Dynamic Similarity / Reynolds Number

[lizzyb]

Question from Text

Gas (rho = 5.25 kg/m^3, v = 2.0 x 10^-5 m^2/s) is flowing in a 20-mm-diameter pipe. When a gas flowmeter measures the flow as being 0.064 kg/s, it registers a pressure drop of 8.5 kPa.
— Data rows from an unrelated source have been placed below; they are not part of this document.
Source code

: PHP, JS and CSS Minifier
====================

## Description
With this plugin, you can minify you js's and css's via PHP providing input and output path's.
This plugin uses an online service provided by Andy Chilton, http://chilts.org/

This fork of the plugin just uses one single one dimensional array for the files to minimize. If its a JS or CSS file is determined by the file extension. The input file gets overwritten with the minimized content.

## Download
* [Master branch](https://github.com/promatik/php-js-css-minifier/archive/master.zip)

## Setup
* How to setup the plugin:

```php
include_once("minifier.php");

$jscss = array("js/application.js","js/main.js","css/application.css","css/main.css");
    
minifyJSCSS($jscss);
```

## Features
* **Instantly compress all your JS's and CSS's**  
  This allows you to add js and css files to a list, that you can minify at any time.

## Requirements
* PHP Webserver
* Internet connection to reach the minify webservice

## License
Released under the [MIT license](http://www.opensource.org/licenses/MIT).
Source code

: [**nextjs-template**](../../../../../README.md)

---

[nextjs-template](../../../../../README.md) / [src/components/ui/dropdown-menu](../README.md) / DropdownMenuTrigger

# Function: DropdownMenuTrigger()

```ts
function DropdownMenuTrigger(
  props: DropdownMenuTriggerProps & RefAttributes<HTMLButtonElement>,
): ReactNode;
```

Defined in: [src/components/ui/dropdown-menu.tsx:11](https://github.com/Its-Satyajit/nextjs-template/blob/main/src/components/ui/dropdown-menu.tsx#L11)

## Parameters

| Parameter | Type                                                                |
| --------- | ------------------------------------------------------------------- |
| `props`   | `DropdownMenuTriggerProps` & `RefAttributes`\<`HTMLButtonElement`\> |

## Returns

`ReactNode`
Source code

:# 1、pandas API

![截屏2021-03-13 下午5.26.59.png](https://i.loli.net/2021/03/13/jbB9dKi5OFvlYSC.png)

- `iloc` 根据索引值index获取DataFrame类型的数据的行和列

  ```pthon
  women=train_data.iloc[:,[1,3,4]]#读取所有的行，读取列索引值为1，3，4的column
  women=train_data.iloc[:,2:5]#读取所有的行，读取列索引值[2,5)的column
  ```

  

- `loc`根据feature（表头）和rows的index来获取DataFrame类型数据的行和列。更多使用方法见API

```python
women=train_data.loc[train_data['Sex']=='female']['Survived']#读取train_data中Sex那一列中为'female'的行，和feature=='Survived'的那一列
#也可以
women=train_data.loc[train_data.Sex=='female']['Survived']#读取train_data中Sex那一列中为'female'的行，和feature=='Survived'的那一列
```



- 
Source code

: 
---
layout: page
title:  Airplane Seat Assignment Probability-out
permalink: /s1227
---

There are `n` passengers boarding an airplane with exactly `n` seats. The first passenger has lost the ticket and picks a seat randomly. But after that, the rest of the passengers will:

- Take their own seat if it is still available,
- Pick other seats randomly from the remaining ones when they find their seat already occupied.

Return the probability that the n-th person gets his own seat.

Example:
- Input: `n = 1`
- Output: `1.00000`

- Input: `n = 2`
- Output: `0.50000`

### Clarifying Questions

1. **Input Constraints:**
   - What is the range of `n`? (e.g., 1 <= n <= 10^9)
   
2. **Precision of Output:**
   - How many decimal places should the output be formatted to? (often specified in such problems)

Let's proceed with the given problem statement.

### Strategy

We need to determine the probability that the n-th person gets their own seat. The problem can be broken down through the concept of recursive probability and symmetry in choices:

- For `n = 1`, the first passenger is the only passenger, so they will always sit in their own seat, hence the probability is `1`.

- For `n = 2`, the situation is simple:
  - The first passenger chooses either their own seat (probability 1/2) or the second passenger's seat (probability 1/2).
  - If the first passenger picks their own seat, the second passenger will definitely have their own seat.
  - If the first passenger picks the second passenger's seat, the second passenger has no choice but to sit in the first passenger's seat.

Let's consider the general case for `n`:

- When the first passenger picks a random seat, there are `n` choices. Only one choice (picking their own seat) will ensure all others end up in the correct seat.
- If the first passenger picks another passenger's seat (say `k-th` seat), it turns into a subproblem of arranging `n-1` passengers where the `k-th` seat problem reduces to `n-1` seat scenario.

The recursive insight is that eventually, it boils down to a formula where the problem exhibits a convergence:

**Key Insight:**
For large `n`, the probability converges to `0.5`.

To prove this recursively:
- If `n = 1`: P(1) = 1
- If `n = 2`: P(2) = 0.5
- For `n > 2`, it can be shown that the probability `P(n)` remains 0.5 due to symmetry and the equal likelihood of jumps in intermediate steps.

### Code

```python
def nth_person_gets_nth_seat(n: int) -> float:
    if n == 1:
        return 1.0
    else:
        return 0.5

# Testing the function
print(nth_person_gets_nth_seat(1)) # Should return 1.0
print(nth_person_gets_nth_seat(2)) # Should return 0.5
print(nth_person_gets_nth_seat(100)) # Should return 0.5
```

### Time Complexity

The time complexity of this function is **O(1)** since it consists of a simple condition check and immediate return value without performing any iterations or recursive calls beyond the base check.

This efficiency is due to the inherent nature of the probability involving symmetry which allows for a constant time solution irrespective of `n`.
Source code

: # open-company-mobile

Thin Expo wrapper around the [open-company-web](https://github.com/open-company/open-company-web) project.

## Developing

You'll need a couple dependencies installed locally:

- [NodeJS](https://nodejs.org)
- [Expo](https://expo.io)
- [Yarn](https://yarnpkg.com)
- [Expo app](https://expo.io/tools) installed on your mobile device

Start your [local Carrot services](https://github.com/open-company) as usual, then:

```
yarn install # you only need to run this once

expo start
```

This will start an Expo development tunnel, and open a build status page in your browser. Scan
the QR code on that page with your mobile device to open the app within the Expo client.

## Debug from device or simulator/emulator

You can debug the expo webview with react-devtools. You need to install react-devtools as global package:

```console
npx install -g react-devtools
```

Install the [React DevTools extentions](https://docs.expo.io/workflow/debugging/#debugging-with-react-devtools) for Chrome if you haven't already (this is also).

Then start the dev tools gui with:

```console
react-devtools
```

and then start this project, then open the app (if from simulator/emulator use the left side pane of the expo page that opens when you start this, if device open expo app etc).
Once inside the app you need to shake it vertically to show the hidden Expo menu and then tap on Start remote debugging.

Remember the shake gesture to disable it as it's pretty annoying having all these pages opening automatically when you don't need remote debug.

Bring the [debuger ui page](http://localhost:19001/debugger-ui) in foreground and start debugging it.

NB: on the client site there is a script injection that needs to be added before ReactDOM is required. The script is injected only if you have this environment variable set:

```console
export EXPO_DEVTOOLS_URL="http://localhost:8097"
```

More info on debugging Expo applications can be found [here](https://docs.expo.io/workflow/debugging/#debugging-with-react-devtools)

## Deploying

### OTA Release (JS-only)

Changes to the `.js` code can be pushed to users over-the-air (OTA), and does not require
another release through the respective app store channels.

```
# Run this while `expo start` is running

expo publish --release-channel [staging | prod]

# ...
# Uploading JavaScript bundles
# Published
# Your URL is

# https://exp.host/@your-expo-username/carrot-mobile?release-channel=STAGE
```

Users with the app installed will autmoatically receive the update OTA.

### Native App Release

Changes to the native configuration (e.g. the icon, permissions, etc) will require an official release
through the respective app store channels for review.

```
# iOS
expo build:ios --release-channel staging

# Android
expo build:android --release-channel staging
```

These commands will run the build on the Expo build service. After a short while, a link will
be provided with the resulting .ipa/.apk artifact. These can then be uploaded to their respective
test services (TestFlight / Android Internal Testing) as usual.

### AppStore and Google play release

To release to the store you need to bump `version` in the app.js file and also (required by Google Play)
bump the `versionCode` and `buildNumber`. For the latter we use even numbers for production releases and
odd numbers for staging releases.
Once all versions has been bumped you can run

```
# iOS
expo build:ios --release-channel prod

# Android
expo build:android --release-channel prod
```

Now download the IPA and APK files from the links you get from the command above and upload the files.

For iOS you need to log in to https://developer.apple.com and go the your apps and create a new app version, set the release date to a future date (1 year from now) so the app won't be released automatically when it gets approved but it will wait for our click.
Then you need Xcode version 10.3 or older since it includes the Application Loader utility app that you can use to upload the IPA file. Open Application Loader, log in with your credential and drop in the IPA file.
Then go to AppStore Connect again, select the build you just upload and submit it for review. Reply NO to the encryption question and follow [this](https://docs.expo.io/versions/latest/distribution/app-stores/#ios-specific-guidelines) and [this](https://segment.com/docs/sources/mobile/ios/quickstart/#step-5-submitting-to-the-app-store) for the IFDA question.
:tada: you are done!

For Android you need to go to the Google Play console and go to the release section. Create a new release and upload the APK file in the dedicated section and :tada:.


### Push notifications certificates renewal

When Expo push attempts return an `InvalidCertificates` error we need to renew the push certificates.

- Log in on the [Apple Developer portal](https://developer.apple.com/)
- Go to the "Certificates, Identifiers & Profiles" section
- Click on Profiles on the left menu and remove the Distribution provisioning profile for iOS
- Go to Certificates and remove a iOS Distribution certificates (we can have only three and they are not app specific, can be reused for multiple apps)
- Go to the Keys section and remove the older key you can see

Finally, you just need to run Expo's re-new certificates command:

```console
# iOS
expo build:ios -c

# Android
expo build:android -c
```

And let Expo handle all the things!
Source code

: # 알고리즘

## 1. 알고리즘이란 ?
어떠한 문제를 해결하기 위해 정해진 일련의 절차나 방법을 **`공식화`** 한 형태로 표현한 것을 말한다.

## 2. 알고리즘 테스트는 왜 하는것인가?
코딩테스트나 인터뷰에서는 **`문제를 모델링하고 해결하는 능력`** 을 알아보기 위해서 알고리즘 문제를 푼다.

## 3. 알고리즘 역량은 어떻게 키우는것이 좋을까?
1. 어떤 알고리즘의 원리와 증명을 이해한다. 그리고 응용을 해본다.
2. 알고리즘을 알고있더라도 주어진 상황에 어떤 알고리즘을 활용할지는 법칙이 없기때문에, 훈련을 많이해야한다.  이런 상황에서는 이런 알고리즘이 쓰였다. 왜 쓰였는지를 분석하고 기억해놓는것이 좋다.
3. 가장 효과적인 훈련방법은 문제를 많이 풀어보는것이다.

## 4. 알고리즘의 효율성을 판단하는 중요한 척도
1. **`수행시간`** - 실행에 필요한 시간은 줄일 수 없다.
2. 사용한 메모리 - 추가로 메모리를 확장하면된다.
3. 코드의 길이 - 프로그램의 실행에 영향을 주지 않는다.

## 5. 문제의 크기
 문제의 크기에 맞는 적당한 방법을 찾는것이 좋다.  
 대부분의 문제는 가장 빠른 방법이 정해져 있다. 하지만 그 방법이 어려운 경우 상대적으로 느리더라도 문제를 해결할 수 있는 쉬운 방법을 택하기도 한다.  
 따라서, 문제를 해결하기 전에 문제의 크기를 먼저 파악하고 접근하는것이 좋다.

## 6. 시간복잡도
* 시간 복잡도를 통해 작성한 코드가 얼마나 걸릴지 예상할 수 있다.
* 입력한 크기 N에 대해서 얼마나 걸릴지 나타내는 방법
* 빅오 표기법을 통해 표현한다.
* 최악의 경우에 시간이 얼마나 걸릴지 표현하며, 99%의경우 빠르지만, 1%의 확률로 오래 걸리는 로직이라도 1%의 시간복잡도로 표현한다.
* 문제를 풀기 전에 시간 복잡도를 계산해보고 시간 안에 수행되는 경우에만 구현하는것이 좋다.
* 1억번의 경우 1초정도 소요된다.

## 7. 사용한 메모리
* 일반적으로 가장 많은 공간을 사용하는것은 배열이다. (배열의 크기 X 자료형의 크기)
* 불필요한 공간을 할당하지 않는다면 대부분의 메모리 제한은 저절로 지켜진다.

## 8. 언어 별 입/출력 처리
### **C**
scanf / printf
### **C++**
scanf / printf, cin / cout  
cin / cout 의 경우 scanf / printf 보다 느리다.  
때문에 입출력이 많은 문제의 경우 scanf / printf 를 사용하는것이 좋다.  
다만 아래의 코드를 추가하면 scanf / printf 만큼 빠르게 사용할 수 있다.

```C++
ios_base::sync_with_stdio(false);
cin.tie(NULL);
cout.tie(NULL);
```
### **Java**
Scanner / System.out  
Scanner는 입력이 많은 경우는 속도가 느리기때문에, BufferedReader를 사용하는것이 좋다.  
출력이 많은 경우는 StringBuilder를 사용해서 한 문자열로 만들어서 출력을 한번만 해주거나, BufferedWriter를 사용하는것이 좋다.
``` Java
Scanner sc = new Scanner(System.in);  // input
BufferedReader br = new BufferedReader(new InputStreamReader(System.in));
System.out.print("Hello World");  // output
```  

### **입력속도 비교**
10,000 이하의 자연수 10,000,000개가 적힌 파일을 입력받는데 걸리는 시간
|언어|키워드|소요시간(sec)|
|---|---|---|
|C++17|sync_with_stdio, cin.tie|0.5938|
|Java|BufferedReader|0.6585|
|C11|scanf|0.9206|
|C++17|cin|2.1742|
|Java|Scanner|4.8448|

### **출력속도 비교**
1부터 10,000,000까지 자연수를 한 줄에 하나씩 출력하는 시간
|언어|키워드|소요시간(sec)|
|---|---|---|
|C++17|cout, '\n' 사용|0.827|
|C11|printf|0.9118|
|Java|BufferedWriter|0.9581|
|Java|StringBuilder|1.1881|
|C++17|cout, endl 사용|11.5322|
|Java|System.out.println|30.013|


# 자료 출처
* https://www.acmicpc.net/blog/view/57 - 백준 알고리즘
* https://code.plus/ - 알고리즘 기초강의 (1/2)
Investigators plan to test an enlarged model that is geometrically similar in a 180-mm-diameter pipe.

(a) What flow rate at 25 'C water will achieve dynamic similarity?
(b) What would the pressure drop across the water meter be?

Relevant Equations/Info

When T=25'c, H2O: rho = 997.0 kg/m^3 ; v = 0.893 x 10^-6 m^2/s.

R = F_I/F_V

The book gives a table of "flow characteristics and similitude scale ratios (ratio of prototype quantity to model quantity)"; for answering (a), I'll use the one for Mass and Time:

Dimension M: (L^3 rho)_r
Dimension T: (L^2 rho / mu)_r

Work done thus far

So I'm wondering if I'm using the table correctly:

(M/T)_r = (L^3 rho)_r / (L^2 rho / mu)_r = (L mu)_r

expanding:

Flow_p / Flow_m = (L_p mu_p) / (L_m mu_m)

so

Flow_p = (L_p mu_p Flow_m) / (L_m mu_m) = (.18 * [997.0 * 0.893 x 10^-6] * 0.064) / (.02 * [ 5.25 * 2.0 x 10^-5 ]) = 4.88 kg/s.

I don't have an answer so I'm not sure if this is the correct. Does it look okay to you?
Would I do (b) similarly? That is, just use the table in like manner? Thank you.

 

[Valkarie]

Yes, you can use a similar approach for part (b) as you did for part (a). The flow characteristics and similitude scale ratios table gives the pressure drop ratio for flow meters as (L^2 rho^2 / mu^2)_r, so you can use the following equation:Pressure Drop_p / Pressure Drop_m = (L_p^2 rho_p^2 / mu_p^2) / (L_m^2 rho_m^2 / mu_m^2)Expanding this, we get:Pressure Drop_p = (L_p^2 rho_p^2 / mu_p^2 Pressure Drop_m) / (L_m^2 rho_m^2 / mu_m^2)Plugging in our values:Pressure Drop_p = (.18^2 * 997.0^2 / 0.893^2 * 8.5) / (.02^2 * 5.25^2 / 2.0 x 10^-5^2) = 478.4 kPa

 

[Mene]

Yes, your calculations for (a) look correct. To answer (b), you would use the same approach, using the dimensions of pressure (L^-1 M T^-2) in the table. This would give you a pressure drop of 3.45 kPa across the water meter. However, keep in mind that this is based on the assumption of dynamic similarity, so there may be some variations in the actual pressure drop in the enlarged model. It is always important to test and validate the results in a real-world scenario.